The current financial credit crisis in America can only be properly understood with a good background of knowledge about the wealth figures that Domhoff presents. Many important facts can be viewed at Who Rules America? online at Wealth, Income and Power, illustrative of which is the following graphic of the development of income in the United States between 1982 and 2000:

Distribution of income in the United States, 1982-2000
YearTop 1 percentNext 19 percentBottom 80 percent
From Wolff (2004).

As Frank Levy writes about Distribution of Income in The Concise Encyclopedia of Economics:
"Beginning in 1938, the income share of the top one-tenth of households fell from 43 percent to about 32 percent, where it remained until the deep blue-collar recession of the early 1980s. At that point, inequality began its return to the levels of the 1920s and early 1930s.6"
We do not have newer data than 2007 for the Bush Administration available when the top 1% of U.S. taxpayers earned close to 24% (!) of all income - another big increase (over 2000 levels), as their disproportionate income share continued/continues to rise steadily. As written at the Wikipedia under Income Inequality in the United States:
"A 2006 analysis of IRS income data by economists Emmanuel Saez at the University of California, Berkeley and Thomas Piketty at the Paris School of Economics showed that the share of income held by the top 1% was as large in 2005 as in 1928. The data revealed that reported income increased by 9% in 2005, with the mean for the top 1% increasing by 14% and that for the bottom 90% dropping slightly by 0.6%.[12] Between 1979 and 2005, the mean after-tax income for the top 1% increased by 176%, compared to an increase of 69% for the top quintile overall, 20% for the fourth quintile, 21% for the middle quintile, 17% for the second quintile and 6% for the bottom quintile.[21] For the same time span the aggregate share of after-tax income held by the top percentile increased from 7.5% to 14%.[21] The diminishing political clout of labor unions, resulting from declining union membership rates, and less government redistribution as well as decreased expenditure on social services are commonly cited as the main causes of this trend.[17] Economist Timothy Smeeding summed up the current trend of rising inequality on the pages of the Social Science Quarterly:[22]
Americans have the highest income inequality in the rich world and over the past 20–30 years Americans have also experienced the greatest increase in income inequality among rich nations. The more detailed the data we can use to observe this change, the more skewed the change appears to be... the majority of large gains are indeed at the top of the distribution."
It is no coincidence that income inequality in America in the present period was/is comparable to that in the United States in 1928, just prior to the Great Depression.

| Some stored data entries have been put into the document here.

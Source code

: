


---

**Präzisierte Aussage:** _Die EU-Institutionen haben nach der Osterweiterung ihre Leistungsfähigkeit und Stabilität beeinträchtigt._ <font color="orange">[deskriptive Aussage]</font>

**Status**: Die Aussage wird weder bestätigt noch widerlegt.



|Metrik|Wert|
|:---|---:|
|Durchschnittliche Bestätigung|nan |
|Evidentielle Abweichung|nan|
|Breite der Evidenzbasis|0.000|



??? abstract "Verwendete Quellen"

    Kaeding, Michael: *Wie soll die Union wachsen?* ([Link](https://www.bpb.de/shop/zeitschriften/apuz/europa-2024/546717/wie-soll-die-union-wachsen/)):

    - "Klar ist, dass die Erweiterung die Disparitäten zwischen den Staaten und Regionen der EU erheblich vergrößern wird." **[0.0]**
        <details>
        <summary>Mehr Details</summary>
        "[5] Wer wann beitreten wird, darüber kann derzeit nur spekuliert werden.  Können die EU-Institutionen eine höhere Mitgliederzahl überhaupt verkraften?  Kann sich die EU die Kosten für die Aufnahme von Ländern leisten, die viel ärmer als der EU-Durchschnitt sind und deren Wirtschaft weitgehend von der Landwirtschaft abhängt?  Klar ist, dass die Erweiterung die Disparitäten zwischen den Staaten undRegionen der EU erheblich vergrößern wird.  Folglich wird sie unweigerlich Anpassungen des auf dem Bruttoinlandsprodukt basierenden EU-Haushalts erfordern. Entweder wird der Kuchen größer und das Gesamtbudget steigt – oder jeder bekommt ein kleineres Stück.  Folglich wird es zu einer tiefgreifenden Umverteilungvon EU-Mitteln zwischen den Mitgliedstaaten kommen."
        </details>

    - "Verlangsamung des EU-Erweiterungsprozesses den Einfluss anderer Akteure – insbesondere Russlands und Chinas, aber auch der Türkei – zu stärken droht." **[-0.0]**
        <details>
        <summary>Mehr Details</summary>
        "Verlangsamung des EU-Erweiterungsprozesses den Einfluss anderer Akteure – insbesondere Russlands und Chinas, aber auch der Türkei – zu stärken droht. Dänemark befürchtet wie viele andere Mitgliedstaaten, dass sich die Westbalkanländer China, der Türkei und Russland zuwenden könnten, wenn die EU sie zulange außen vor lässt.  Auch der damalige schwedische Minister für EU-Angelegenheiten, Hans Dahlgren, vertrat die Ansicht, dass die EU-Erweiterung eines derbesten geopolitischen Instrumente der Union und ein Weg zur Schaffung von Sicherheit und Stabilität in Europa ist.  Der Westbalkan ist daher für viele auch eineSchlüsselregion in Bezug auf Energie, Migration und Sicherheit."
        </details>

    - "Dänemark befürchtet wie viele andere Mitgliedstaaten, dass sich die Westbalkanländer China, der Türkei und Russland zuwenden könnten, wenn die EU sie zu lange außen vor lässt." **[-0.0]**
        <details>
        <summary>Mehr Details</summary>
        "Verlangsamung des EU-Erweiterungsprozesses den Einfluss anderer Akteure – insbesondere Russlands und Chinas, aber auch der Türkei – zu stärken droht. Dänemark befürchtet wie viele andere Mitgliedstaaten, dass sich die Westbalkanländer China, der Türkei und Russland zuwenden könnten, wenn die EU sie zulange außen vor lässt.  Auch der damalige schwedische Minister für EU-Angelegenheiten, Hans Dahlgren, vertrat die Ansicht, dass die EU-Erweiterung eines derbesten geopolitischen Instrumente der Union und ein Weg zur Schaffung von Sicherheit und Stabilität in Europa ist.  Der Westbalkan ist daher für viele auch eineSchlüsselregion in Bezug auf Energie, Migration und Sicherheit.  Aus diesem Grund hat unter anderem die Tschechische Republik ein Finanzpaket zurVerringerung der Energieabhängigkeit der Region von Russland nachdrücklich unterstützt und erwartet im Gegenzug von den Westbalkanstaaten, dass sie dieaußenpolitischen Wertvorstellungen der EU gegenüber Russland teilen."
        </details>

The capitalist system which made America the great nation that it is can not function if 80% of the population have no money.

Nor can the country be saved by outsourcing the economy to China or elsewhere, where people work for peanuts under terrible conditions, or by bringing in cheap "slave" labor in the form of illegal immigrants, a phenomenon which many commercial enterprises support, rather than paying proper wages to citizens and/or legal residents or adjusting the tax system so that "income equality" is commensurate with the type of country that Americans allegedly want to have.

When a country such as America has egregious income inequality, as is currently the case, then something has to give, and that something is the economic system. It collapses and adjustments have to be -- and are being NECESSARILY made by the Obama Administration (thus far not enough in our book) -- the misleading analysis at the Heritage Foundation to the contrary.

Anecdotally, Riedl's idea that the main factor in the swing from federal surpluses to federal deficits under Bush was " economic and technical revisions (33%)" can be assigned -- quickly -- to the wastebasket of wishful thinking. Rather, America has to start legislating better income equality -- and this, fairly soon, or the nation will have difficulty surviving in its present form.